_TASK ITEM_
Tally the lines below that hold the string "very", and report the tally by itself.

Saved data entries
——————

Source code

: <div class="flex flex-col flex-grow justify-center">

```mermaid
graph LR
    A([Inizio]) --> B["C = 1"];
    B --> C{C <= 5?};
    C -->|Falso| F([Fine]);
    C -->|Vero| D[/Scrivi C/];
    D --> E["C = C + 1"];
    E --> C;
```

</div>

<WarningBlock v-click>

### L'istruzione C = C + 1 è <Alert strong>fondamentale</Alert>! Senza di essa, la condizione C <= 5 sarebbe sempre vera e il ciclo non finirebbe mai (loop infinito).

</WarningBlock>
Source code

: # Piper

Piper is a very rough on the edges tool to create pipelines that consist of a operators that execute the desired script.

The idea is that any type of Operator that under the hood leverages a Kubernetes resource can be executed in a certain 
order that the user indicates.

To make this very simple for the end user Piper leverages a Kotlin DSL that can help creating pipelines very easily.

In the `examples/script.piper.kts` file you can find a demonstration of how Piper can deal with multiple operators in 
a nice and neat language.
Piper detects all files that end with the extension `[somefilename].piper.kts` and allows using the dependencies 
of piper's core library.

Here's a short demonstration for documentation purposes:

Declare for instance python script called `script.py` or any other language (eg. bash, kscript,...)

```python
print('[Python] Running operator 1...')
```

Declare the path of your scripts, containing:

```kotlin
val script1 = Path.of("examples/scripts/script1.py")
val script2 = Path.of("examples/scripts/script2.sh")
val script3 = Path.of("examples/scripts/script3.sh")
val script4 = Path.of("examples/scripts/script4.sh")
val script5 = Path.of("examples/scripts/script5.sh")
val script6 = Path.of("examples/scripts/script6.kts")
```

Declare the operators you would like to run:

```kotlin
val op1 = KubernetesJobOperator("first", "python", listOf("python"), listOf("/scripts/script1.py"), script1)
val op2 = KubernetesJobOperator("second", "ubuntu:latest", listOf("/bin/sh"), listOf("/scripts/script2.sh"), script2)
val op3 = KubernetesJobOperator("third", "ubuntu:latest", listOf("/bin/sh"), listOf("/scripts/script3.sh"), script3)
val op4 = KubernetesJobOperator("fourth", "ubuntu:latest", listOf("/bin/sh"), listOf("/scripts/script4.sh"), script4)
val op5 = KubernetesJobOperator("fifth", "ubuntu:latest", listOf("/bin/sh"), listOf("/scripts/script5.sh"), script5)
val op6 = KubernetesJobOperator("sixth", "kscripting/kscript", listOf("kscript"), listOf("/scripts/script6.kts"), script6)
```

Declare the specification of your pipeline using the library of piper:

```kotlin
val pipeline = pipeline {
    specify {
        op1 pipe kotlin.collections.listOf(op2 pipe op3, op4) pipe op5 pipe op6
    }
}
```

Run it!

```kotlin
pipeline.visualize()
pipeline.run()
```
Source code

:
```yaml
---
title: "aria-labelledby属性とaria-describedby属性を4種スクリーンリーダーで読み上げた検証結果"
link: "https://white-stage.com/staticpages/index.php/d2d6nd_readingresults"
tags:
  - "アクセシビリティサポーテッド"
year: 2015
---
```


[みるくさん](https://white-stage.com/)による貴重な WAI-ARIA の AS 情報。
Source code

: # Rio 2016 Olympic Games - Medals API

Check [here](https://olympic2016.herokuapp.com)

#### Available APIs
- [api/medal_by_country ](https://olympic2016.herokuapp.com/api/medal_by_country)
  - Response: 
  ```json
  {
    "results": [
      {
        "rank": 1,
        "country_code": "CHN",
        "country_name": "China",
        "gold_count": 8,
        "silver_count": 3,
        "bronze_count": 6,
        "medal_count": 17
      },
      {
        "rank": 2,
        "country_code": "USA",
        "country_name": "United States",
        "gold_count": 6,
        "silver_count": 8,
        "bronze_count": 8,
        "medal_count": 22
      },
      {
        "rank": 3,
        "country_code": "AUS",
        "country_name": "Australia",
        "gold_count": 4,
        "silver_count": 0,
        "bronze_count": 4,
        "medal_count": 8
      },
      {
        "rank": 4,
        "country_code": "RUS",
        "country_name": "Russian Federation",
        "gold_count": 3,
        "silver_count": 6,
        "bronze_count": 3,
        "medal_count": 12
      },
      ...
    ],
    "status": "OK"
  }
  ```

——————

_ANSWER TO THIS EXERCISE_
2